Prompt:
Some lines in the entries contain the word "each". Copy all of them.
BEGIN The data
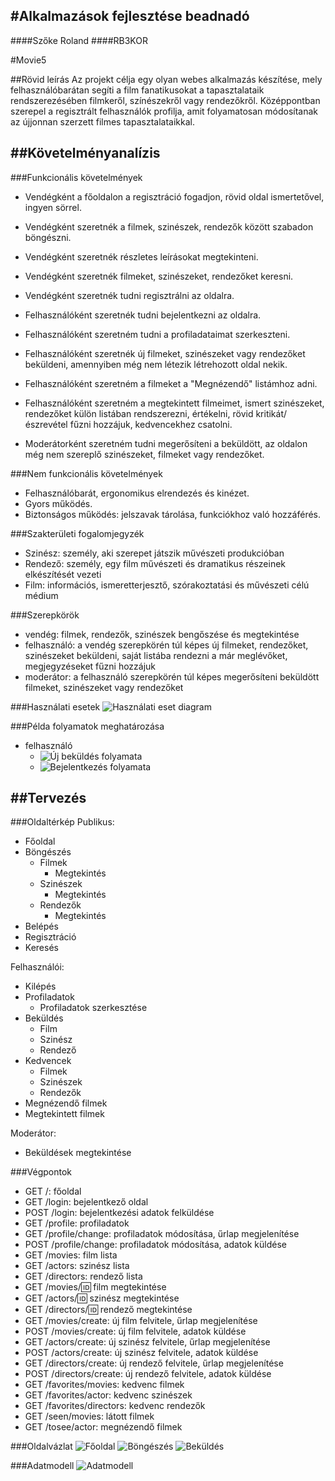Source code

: #Alkalmazások fejlesztése beadnadó
------
####Szőke Roland
####RB3KOR

#Movie5

##Rövid leírás
Az projekt célja egy olyan webes alkalmazás készítése, mely felhasználóbarátan segíti a film fanatikusokat a tapasztalataik rendszerezésében filmkeről, színészekről vagy rendezőkről.
Középpontban szerepel a regisztrált felhasználók profilja, amit folyamatosan módosítanak az újjonnan szerzett filmes tapasztalataikkal.

##Követelményanalízis
------

###Funkcionális követelmények
* Vendégként a főoldalon a regisztráció fogadjon, rövid oldal ismertetővel, ingyen sörrel.
* Vendégként szeretnék a filmek, szinészek, rendezők között szabadon böngészni.
* Vendégként szeretnék részletes leírásokat megtekinteni.
* Vendégként szeretnék filmeket, szinészeket, rendezőket keresni.
* Vendégként szeretnék tudni regisztrálni az oldalra.

* Felhasználóként szeretnék tudni bejelentkezni az oldalra.
* Felhasználóként szeretném tudni a profiladataimat szerkeszteni.
* Felhasználóként szeretnék új filmeket, szinészeket vagy rendezőket beküldeni, amennyiben még nem létezik létrehozott oldal nekik.
* Felhasználóként szeretném a filmeket a "Megnézendő" listámhoz adni.
* Felhasználóként szeretném a megtekintett filmeimet, ismert szinészeket, rendezőket külön listában rendszerezni, értékelni, rövid kritikát/észrevétel fűzni hozzájuk, kedvencekhez csatolni.

* Moderátorként szeretném tudni megerősíteni a beküldött, az oldalon még nem szereplő szinészeket, filmeket vagy rendezőket.

###Nem funkcionális követelmények
* Felhasználóbarát, ergonomikus elrendezés és kinézet.
* Gyors működés.
* Biztonságos működés: jelszavak tárolása, funkciókhoz való hozzáférés.

###Szakterületi fogalomjegyzék
* Szinész: személy, aki szerepet játszik művészeti produkcióban
* Rendező: személy, egy film művészeti és dramatikus részeinek elkészítését vezeti
* Film: információs, ismeretterjesztő, szórakoztatási és művészeti célú médium

###Szerepkörök
* vendég: filmek, rendezők, szinészek bengőszése és megtekintése
* felhasználó: a vendég szerepkörén túl képes új filmeket, rendezőket, szinészeket beküldeni, saját listába rendezni a már meglévőket, megjegyzéseket fűzni hozzájuk
* moderátor: a felhasználó szerepkörén túl képes megerősíteni beküldött filmeket, szinészeket vagy rendezőket

###Használati esetek
![Használati eset diagram](images/hasznalati.png)

###Példa folyamatok meghatározása
- felhasználó
    + ![Új beküldés folyamata](images/bekuldes.png)
    + ![Bejelentkezés folyamata](images/bejelentkezes.png)

##Tervezés
------
###Oldaltérkép
Publikus:

- Főoldal
- Böngészés
    + Filmek
        * Megtekintés
    + Szinészek
        * Megtekintés
    + Rendezők
        * Megtekintés
- Belépés
- Regisztráció
- Keresés

Felhasználói:

- Kilépés
- Profiladatok
    + Profiladatok szerkesztése
- Beküldés
    + Film
    + Szinész
    + Rendező
- Kedvencek
    + Filmek
    + Szinészek
    + Rendezők
- Megnézendő filmek
- Megtekintett filmek

Moderátor:
- Beküldések megtekintése

###Végpontok
* GET /: főoldal
* GET /login: bejelentkező oldal
* POST /login: bejelentkezési adatok felküldése
* GET /profile: profiladatok
* GET /profile/change: profiladatok módosítása, űrlap megjelenítése
* POST /profile/change: profiladatok módosítása, adatok küldése
* GET /movies: film lista
* GET /actors: szinész lista
* GET /directors: rendező lista
* GET /movies/:id: film megtekintése
* GET /actors/:id: szinész megtekintése
* GET /directors/:id: rendező megtekintése
* GET /movies/create: új film felvitele, űrlap megjelenítése
* POST /movies/create: új film felvitele, adatok küldése
* GET /actors/create: új szinész felvitele, űrlap megjelenítése
* POST /actors/create: új szinész felvitele, adatok küldése
* GET /directors/create: új rendező felvitele, űrlap megjelenítése
* POST /directors/create: új rendező felvitele, adatok küldése
* GET /favorites/movies: kedvenc filmek
* GET /favorites/actor: kedvenc szinészek
* GET /favorites/directors: kedvenc rendezők
* GET /seen/movies: látott filmek
* GET /tosee/actor: megnézendő filmek

###Oldalvázlat
![Főoldal](images/Main.jpg)
![Böngészés](images/bongesz.jpg)
![Beküldés](images/bekuldesvazlat.jpg)

###Adatmodell
![Adatmodell](images/adatmodell.png)
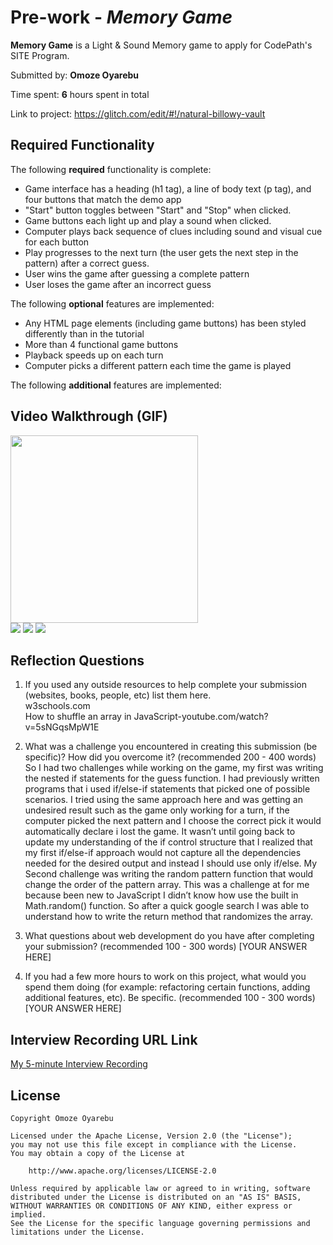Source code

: # Pre-work - *Memory Game*

**Memory Game** is a Light & Sound Memory game to apply for CodePath's SITE Program. 

Submitted by: **Omoze Oyarebu**

Time spent: **6** hours spent in total

Link to project: https://glitch.com/edit/#!/natural-billowy-vault

## Required Functionality

The following **required** functionality is complete:

* Game interface has a heading (h1 tag), a line of body text (p tag), and four buttons that match the demo app
* "Start" button toggles between "Start" and "Stop" when clicked. 
* Game buttons each light up and play a sound when clicked. 
* Computer plays back sequence of clues including sound and visual cue for each button
* Play progresses to the next turn (the user gets the next step in the pattern) after a correct guess. 
* User wins the game after guessing a complete pattern
* User loses the game after an incorrect guess

The following **optional** features are implemented:

* Any HTML page elements (including game buttons) has been styled differently than in the tutorial
* More than 4 functional game buttons
* Playback speeds up on each turn
* Computer picks a different pattern each time the game is played


The following **additional** features are implemented:



## Video Walkthrough (GIF)

<img src = "http://g.recordit.co/CidTavMOiA.gif" width=300><br>
![](gif2-link-here)
![](gif3-link-here)
![](gif4-link-here)

## Reflection Questions
1. If you used any outside resources to help complete your submission (websites, books, people, etc) list them here. 
<br>w3schools.com
<br>How to shuffle an array in JavaScript-youtube.com/watch?v=5sNGqsMpW1E

2. What was a challenge you encountered in creating this submission (be specific)? How did you overcome it? (recommended 200 - 400 words) 
So I had two challenges while working on the game, my first was writing the nested if statements for the guess function. I had previously written programs that i used if/else-if statements that picked one of possible scenarios. I tried using the same approach here and was getting an undesired result such as the game only working for a turn, if the computer picked the next pattern and I choose the correct pick it would automatically declare i lost the game. It wasn’t until going back to update my understanding of the if control structure that I realized that my first if/else-if approach would not capture all the dependencies needed for the desired output and instead I should use only if/else. 
My Second challenge was writing the random pattern function that would change the order of the pattern array. This was a challenge at for me because been new to JavaScript I didn’t know how use the built in Math.random() function. So after a quick google search I was able to understand how to write the return method that randomizes the array.


3. What questions about web development do you have after completing your submission? (recommended 100 - 300 words) 
[YOUR ANSWER HERE]

4. If you had a few more hours to work on this project, what would you spend them doing (for example: refactoring certain functions, adding additional features, etc). Be specific. (recommended 100 - 300 words) 
[YOUR ANSWER HERE]



## Interview Recording URL Link

[My 5-minute Interview Recording](your-link-here)


## License

    Copyright Omoze Oyarebu

    Licensed under the Apache License, Version 2.0 (the "License");
    you may not use this file except in compliance with the License.
    You may obtain a copy of the License at

        http://www.apache.org/licenses/LICENSE-2.0

    Unless required by applicable law or agreed to in writing, software
    distributed under the License is distributed on an "AS IS" BASIS,
    WITHOUT WARRANTIES OR CONDITIONS OF ANY KIND, either express or implied.
    See the License for the specific language governing permissions and
    limitations under the License.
END The data
Response to the task:
* Game buttons each light up and play a sound when clicked. 
* Computer plays back sequence of clues including sound and visual cue for each button
* Playback speeds up on each turn
* Computer picks a different pattern each time the game is played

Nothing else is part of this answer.